### Source texts of formatted documents
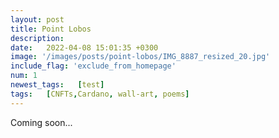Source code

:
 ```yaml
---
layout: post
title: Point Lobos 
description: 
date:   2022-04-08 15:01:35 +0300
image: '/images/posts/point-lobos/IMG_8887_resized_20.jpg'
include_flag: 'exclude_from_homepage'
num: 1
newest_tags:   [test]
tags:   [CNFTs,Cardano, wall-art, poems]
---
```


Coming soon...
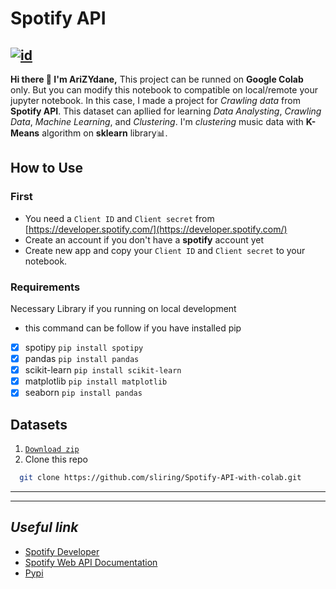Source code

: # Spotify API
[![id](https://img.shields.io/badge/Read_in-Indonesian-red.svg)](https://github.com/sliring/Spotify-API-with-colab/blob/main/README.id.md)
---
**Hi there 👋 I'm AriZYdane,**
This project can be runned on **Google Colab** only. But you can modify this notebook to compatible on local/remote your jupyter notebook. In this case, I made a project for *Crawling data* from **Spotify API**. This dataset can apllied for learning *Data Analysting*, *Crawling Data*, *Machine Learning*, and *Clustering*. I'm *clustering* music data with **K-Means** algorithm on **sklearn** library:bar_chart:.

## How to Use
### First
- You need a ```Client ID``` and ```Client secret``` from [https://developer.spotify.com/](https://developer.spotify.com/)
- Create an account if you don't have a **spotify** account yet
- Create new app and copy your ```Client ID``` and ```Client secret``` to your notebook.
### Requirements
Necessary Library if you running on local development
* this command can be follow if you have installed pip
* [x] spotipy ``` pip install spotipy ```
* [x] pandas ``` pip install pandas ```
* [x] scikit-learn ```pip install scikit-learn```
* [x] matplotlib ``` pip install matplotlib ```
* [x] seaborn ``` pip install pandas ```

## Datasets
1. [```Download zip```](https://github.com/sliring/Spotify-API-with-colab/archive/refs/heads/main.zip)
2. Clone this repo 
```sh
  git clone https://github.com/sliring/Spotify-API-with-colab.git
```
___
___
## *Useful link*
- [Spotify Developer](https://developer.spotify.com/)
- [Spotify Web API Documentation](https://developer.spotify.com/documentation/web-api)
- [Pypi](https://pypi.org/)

* * *

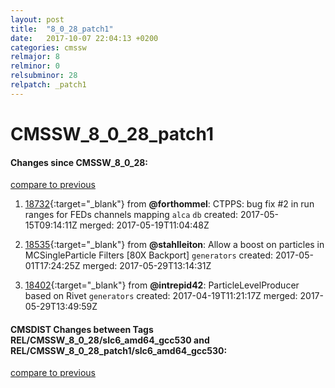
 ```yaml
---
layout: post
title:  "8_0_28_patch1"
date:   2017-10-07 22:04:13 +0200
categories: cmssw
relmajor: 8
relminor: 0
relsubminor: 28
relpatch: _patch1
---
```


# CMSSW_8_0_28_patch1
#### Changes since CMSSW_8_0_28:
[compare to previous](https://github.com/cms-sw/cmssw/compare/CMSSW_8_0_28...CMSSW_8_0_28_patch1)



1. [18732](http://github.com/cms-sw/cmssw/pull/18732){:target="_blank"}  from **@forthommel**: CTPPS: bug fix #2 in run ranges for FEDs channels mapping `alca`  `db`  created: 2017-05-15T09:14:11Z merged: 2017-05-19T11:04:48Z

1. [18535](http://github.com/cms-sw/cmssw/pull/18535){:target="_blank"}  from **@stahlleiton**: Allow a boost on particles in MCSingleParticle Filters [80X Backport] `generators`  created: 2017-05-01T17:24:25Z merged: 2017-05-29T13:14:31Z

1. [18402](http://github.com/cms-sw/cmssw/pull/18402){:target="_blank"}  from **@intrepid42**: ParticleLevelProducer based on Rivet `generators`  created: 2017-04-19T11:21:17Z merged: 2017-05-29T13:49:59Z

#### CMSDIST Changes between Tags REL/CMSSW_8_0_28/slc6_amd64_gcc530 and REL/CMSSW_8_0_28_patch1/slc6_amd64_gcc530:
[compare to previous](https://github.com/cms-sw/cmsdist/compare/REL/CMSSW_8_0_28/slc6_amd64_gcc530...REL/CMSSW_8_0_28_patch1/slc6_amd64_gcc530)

...

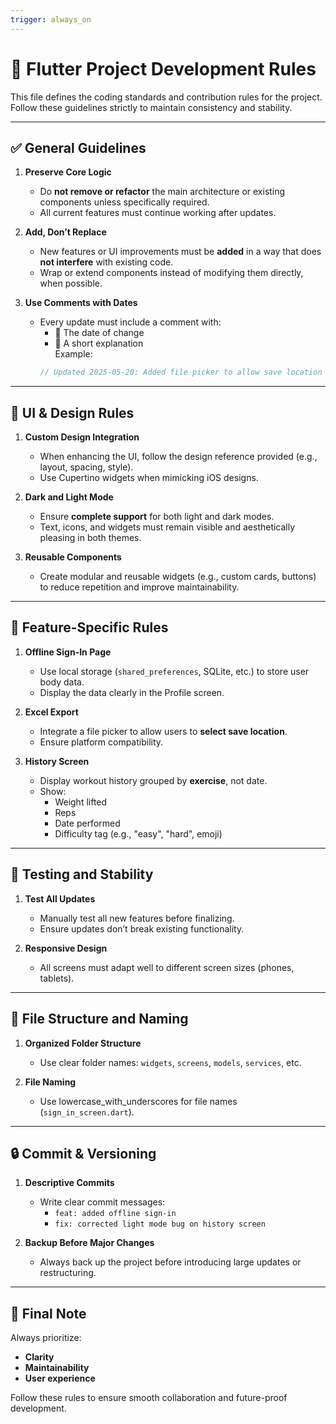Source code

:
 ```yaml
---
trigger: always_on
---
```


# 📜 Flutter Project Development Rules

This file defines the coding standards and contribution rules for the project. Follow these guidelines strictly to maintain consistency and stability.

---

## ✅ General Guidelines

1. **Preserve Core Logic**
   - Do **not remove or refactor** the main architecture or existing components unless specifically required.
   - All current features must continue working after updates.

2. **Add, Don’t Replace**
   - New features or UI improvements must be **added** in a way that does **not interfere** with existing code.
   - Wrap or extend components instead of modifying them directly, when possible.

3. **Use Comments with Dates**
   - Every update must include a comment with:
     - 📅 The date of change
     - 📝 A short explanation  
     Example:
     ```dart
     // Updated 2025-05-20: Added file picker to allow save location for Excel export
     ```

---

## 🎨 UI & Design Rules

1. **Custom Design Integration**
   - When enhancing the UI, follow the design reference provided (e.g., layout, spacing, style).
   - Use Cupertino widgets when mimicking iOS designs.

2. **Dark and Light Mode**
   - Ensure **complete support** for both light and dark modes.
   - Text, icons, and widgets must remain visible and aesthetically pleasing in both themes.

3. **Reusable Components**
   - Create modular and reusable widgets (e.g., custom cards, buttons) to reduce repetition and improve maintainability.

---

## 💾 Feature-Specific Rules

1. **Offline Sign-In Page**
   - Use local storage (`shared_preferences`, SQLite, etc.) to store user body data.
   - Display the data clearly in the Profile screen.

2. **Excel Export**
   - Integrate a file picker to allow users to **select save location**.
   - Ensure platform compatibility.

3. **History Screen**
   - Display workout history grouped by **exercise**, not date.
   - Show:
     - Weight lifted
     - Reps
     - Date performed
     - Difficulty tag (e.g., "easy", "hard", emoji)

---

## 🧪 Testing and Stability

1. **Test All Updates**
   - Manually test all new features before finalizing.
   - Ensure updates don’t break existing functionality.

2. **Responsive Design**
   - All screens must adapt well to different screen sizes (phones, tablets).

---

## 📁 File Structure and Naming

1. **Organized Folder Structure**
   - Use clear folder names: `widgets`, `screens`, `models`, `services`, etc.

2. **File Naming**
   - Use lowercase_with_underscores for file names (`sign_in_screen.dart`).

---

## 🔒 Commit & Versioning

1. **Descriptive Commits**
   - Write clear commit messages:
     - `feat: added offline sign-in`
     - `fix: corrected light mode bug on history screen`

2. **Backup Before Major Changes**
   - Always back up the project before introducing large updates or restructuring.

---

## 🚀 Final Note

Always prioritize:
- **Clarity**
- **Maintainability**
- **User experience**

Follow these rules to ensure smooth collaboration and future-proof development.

### Directions for this task
Given the records above, restate word for word only the lines starting at the one with "## *Useful link*" and ending at the one with "- [Pypi](https://pypi.org/)".

### Exercise answer
## *Useful link*
- [Spotify Developer](https://developer.spotify.com/)
- [Spotify Web API Documentation](https://developer.spotify.com/documentation/web-api)
- [Pypi](https://pypi.org/)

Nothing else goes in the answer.